We live in the richest nation on earth. It may be borrowed money, and we may be about to pay the piper for it, but Americans are simply the wealthiest society ever in history. We currently consume over half of the world’s natural resources. The poverty line in the United States is higher than the per capita income of many nations. My dog drinks cleaner water than about half of the world’s children. We spent more money last year on ice cream than NASA spent in the entire space program. That is the beauty of capitalism. The revenues generated go back into fueling the system. Carl Marx predicted capitalism would destroy itself, but you see, greed makes it work. Our greed drives us to work harder, put in more hours, educate ourselves to get higher positions, etc. And what do we do with all of that additional hard-earned cash? WE SPEND IT, creating jobs and providing increasing salaries for our friends and neighbors. So what went wrong?
As simple as I’ve made capitalism seem, there is also a law about diminishing returns. The economy cannot really go on growing at a geometric rate forever. The “American Dream” has been running on borrowed money increasingly since the 1980’s. The national debt has grown from $1 trillion in 1981, to over $10 trillion today. Each year our government operates in deficit adds to the national debt. We can’t even begin to think about paying it off until we slow down its growth rate. This same problem of spending beyond our means also applies to individual Americans, as well as banks and other financial institutions. So, when the government bailed out Wallstreet with a $700 billion loan, the government itself was already in the hole $10 trillion. And why not loan money to the very institutions that have failed to handle money correctly? Okay, so where’s the Scriptural perspective on all this you ask.
We have been blessed with material possession and prosperity for the past 200 years or so, increasingly for the past couple of generations. To whom much is given, much will be required. For the believer, the question becomes “Have we honored God with what we have?” Jesus pointed out the widow who gave her two mites, because that was all she had. If our American system of capitalism goes belly up, we can only say that God is good. As Job sat in sackcloth and ashes, he proclaim that the Lord gives, he also takes away, finally “Blessed be the name of the Lord.” We have been richly, richly blessed, and in many cases have used that prosperity to bless others. But if next week your American dollars are good for nothing but starting a campfire, we will still have so much. If the economy fails and the government collapses, for instance, we still have millions of acres of forest, oil and natural gas in the ground, clean rivers, lakes, and streams. Japan has no natural resources (unless you count fish) but they seem to do alright.

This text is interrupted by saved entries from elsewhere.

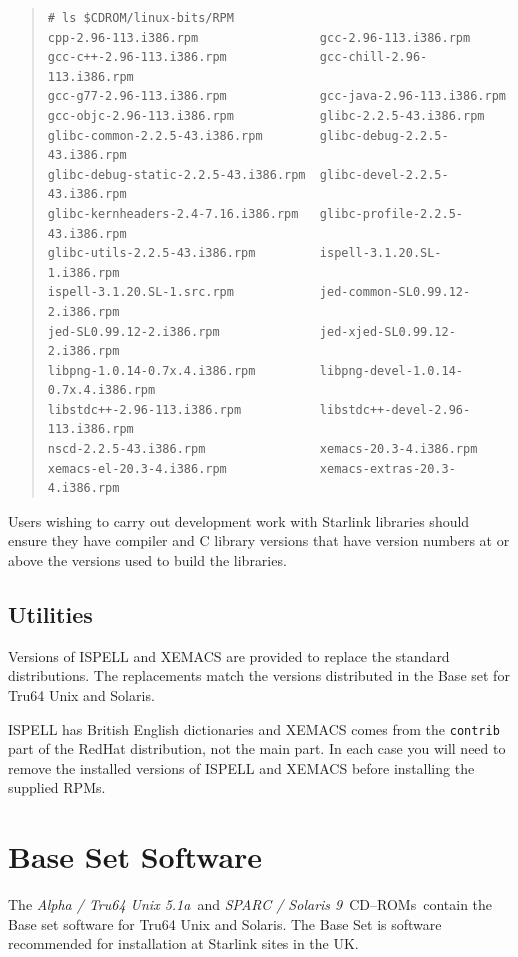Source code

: \documentclass[twoside,11pt]{article}
\newcommand{\xlabel}[1]{}
\renewcommand{\_}{\texttt{\symbol{95}}}
\newcommand{\cdroms}{CD--ROMs}
\newcommand{\cdroms}{CD-ROMs}
\newcommand{\axp}{\textit{Alpha / Tru64 Unix 5.1a}}
\newcommand{\sol}{\textit{SPARC / Solaris 9}}
\begin{document}
\begin{quote}
\begin{verbatim}
# ls $CDROM/linux-bits/RPM
cpp-2.96-113.i386.rpm                 gcc-2.96-113.i386.rpm
gcc-c++-2.96-113.i386.rpm             gcc-chill-2.96-113.i386.rpm
gcc-g77-2.96-113.i386.rpm             gcc-java-2.96-113.i386.rpm
gcc-objc-2.96-113.i386.rpm            glibc-2.2.5-43.i386.rpm
glibc-common-2.2.5-43.i386.rpm        glibc-debug-2.2.5-43.i386.rpm
glibc-debug-static-2.2.5-43.i386.rpm  glibc-devel-2.2.5-43.i386.rpm
glibc-kernheaders-2.4-7.16.i386.rpm   glibc-profile-2.2.5-43.i386.rpm
glibc-utils-2.2.5-43.i386.rpm         ispell-3.1.20.SL-1.i386.rpm
ispell-3.1.20.SL-1.src.rpm            jed-common-SL0.99.12-2.i386.rpm
jed-SL0.99.12-2.i386.rpm              jed-xjed-SL0.99.12-2.i386.rpm
libpng-1.0.14-0.7x.4.i386.rpm         libpng-devel-1.0.14-0.7x.4.i386.rpm
libstdc++-2.96-113.i386.rpm           libstdc++-devel-2.96-113.i386.rpm
nscd-2.2.5-43.i386.rpm                xemacs-20.3-4.i386.rpm
xemacs-el-20.3-4.i386.rpm             xemacs-extras-20.3-4.i386.rpm
\end{verbatim}
\end{quote}

Users wishing to carry out development work with Starlink libraries should
ensure they have compiler and C library versions that have version numbers at
or above the versions used to build the libraries.

\subsection{\xlabel{utilities}Utilities}
\label{utilities}

Versions of ISPELL and XEMACS are provided to replace the standard
distributions.  The replacements match the versions distributed
in the Base set for Tru64 Unix and Solaris.

ISPELL has British English dictionaries and XEMACS comes from the
\texttt{contrib} part of the RedHat distribution, not the main part.
In each case you will need to remove the installed versions of ISPELL
and XEMACS before installing the supplied RPMs.

\section{\xlabel{base_set_software}Base Set Software}
\label{base_set_software}

The \axp\ and \sol\  \cdroms\ contain the Base set software for Tru64 Unix
and Solaris.  The Base Set is software recommended for installation at
Starlink sites in the UK\@.
\end{document}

Oh yeah, and we still have a God that knows our every need even before we ask, and has provided – and will continue to provide – for his people. Not even just for his people; the rain falls on the just and the unjust. God provides for humanity in general, a facet of his character known as common grace. What a good God.
During the Great Depression of the 1930’s, Americans found out there was more to our way of life than spending tons of cash and partying like it’s 1929. When the money was gone, many found out things like being alive, being with family, working hard for whatever is yours, those are important also. Perhaps more than money. I think we will get through this, and the greed machine will once again fed itself like the monster it is. But if not, we know from the first century Jews, Daniel and his contemporaries, Job, Jacob and his twelve sons, the Prophet Elijah, the Apostle Paul, and Jesus Christ himself that God provides. Has God provided for us well beyond what we need and deserve? Very much so. Will God provide for us in the future, even if it’s not economic blessing that he provides? Absolutely. And whether we are rich or have no possessions at all, we are to honor God with all that we have. God decides how and when to bless us; what we do next is our responsibility.